R z is C 1-4 alkyl, C 2-4 alkenyl, C 2-4 alkynyl, C 3-6 cycloalkyl, 3-6 membered heterocyclic, C 6-10 aryl or 5-6 a heteroaryl group, wherein R z is optionally 1, 2, 3, 4 or 5 selected from the group consisting of a halogen atom, a hydroxyl group, an oxo group, an amino group, a nitro group, a cyano group, a C 1-3 alkyl group, a C 1 group ; Substituents of -3 haloalkyl, C 1-3 alkoxy, C 3-6 cycloalkyl and 3-6 membered heterocyclyl are substituted.
The compound according to claim 1 or 6, wherein each R y is independently hydrogen, fluorine, chlorine, bromine, iodine, hydroxyl, amino, nitro, cyano, methyl, ethyl, isopropyl, unter Butyl, trifluoromethyl, difluoromethyl, methoxy, isopropyloxy, trifluoromethoxy or difluoromethoxy;

R z is methyl, ethyl, n-propyl, isopropyl, tert-butyl, vinyl, allyl, ethynyl, propargyl, cyclopropyl, cyclobutyl, cyclopentyl, cyclohexyl, Azetidinyl, pyrrolidinyl, piperidinyl, piperazinyl, propylene oxide, tetrahydrofuranyl, tetrahydropyranyl, morpholinyl, phenyl, pyrrolyl, pyrazolyl, imidazolyl, Triazolyl, tetrazolyl, pyridyl, pyrimidinyl, pyridazinyl, furyl, oxazolyl, oxadiazolyl, thienyl, thiazolyl or thiadiazolyl, wherein R z is optionally 1, 2, 3, 4 or 5 are selected from the group consisting of fluorine, chlorine, bromine, iodine, hydroxyl, oxo, amino, nitro, cyano, methyl, ethyl, trifluoromethyl, difluoromethyl, Methoxy, ethoxy, isopropyloxy, cyclopropyl, cyclobutyl, cyclopentyl, cyclohexyl, azetidinyl, pyrrolidinyl, piperidinyl, piperazinyl, epoxy Substituted by a group of a propanyl group, a tetrahydrofuranyl group, a tetrahydropyranyl group and a morpholinyl group.

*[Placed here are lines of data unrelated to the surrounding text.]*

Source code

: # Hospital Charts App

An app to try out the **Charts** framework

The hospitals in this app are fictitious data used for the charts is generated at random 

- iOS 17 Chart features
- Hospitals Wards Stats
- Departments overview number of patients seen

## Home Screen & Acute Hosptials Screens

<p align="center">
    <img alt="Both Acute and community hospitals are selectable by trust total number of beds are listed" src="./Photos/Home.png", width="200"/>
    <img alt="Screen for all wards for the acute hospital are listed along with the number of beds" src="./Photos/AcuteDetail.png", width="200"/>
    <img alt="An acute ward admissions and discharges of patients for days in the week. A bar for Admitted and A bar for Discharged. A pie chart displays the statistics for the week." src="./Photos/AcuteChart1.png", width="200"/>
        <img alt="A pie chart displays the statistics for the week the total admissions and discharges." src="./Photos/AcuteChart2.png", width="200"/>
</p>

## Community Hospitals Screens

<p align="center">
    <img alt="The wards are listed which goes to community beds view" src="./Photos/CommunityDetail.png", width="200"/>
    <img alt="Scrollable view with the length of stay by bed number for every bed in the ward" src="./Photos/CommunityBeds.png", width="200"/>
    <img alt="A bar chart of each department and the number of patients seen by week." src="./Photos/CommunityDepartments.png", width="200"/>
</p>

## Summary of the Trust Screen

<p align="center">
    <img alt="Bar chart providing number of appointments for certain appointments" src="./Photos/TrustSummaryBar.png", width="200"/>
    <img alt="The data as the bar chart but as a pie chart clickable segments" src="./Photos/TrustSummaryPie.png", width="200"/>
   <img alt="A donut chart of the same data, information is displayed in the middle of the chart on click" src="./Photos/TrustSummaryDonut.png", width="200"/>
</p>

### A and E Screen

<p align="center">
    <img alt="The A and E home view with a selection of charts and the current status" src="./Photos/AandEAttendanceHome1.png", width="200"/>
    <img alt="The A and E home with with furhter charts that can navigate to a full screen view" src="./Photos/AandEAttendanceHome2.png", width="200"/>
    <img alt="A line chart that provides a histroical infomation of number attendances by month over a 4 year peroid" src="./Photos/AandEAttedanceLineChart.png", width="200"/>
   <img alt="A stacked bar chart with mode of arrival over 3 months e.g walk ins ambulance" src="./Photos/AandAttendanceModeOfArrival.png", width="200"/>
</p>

The compound according to claim 1, which has a structure as follows:

Or a stereoisomer, geometric isomer, tautomer, oxynitride, hydrate, solvate, metabolite, pharmaceutically acceptable salt or prodrug of one of the structures.
A pharmaceutical composition comprising the compound of any one of claims 1-8.

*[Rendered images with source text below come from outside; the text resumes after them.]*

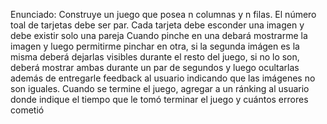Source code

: Enunciado:
  Construye un juego que posea n columnas y n filas.
  El número toal de tarjetas debe ser par.
  Cada tarjeta debe esconder una imagen y debe existir solo una pareja
  Cuando pinche en una debará mostrarme la imagen y luego permitirme pinchar en otra, si la segunda imágen es la misma deberá dejarlas visibles durante el resto del juego, si no lo son, deberá mostrar ambas durante un par de segundos y luego ocultarlas además de entregarle feedback al usuario indicando que las imágenes no son iguales.
  Cuando se termine el juego, agregar a un ránking al usuario donde indique el tiempo que le tomó terminar el juego y cuántos errores cometió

The composition of claim 9 further comprising a pharmaceutically acceptable carrier, excipient, diluent, adjuvant, vehicle, or any combination thereof.
Use of a compound according to any one of claims 1 to 8 or a pharmaceutical composition according to any one of claims 9 to 10 for the manufacture of a medicament for the prevention, treatment or alleviation of a disease modulated by ASK1 in a patient.

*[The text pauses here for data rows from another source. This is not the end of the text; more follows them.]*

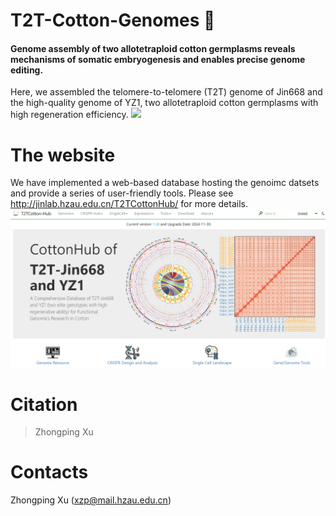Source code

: # T2T-Cotton-Genomes 🍭
#### Genome assembly of two allotetraploid cotton germplasms reveals mechanisms of somatic embryogenesis and enables precise genome editing.

Here, we assembled the telomere-to-telomere (T2T) genome of Jin668 and the high-quality genome of YZ1, two allotetraploid cotton germplasms with high regeneration efficiency.
![](/docs/Jin668_Genome.png)

# The website

We have implemented a web-based database hosting the genoimc datsets and provide a series of user-friendly tools. Please see http://jinlab.hzau.edu.cn/T2TCottonHub/ for more details.
![](/docs/T2TCottonhub.png)

# Citation

> Zhongping Xu

# Contacts

Zhongping Xu (xzp@mail.hzau.edu.cn)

The use according to claim 11, wherein the ASK1-mediated disease is an autoimmune disease, inflammation, cardiovascular disease, cardio-renal disease, fibrotic disease, respiratory disease, liver disease or neurodegenerative disease.
The use according to claim 12, wherein the cardiovascular disease is diabetes, diabetic nephropathy or other diabetic complications.
The use according to claim 12, wherein the fibrotic disease is pulmonary fibrosis or renal fibrosis;

The respiratory disease is chronic embolic pulmonary obstruction, idiopathic pulmonary fibrosis or acute lung injury.
The use according to claim 12, wherein the liver disease is chronic liver disease, metabolic liver disease, liver fibrosis, primary sclerosing cholangitis, nonalcoholic fatty liver, nonalcoholic steatohepatitis, hepatic ischemia - Reperfusion injury or primary biliary cirrhosis.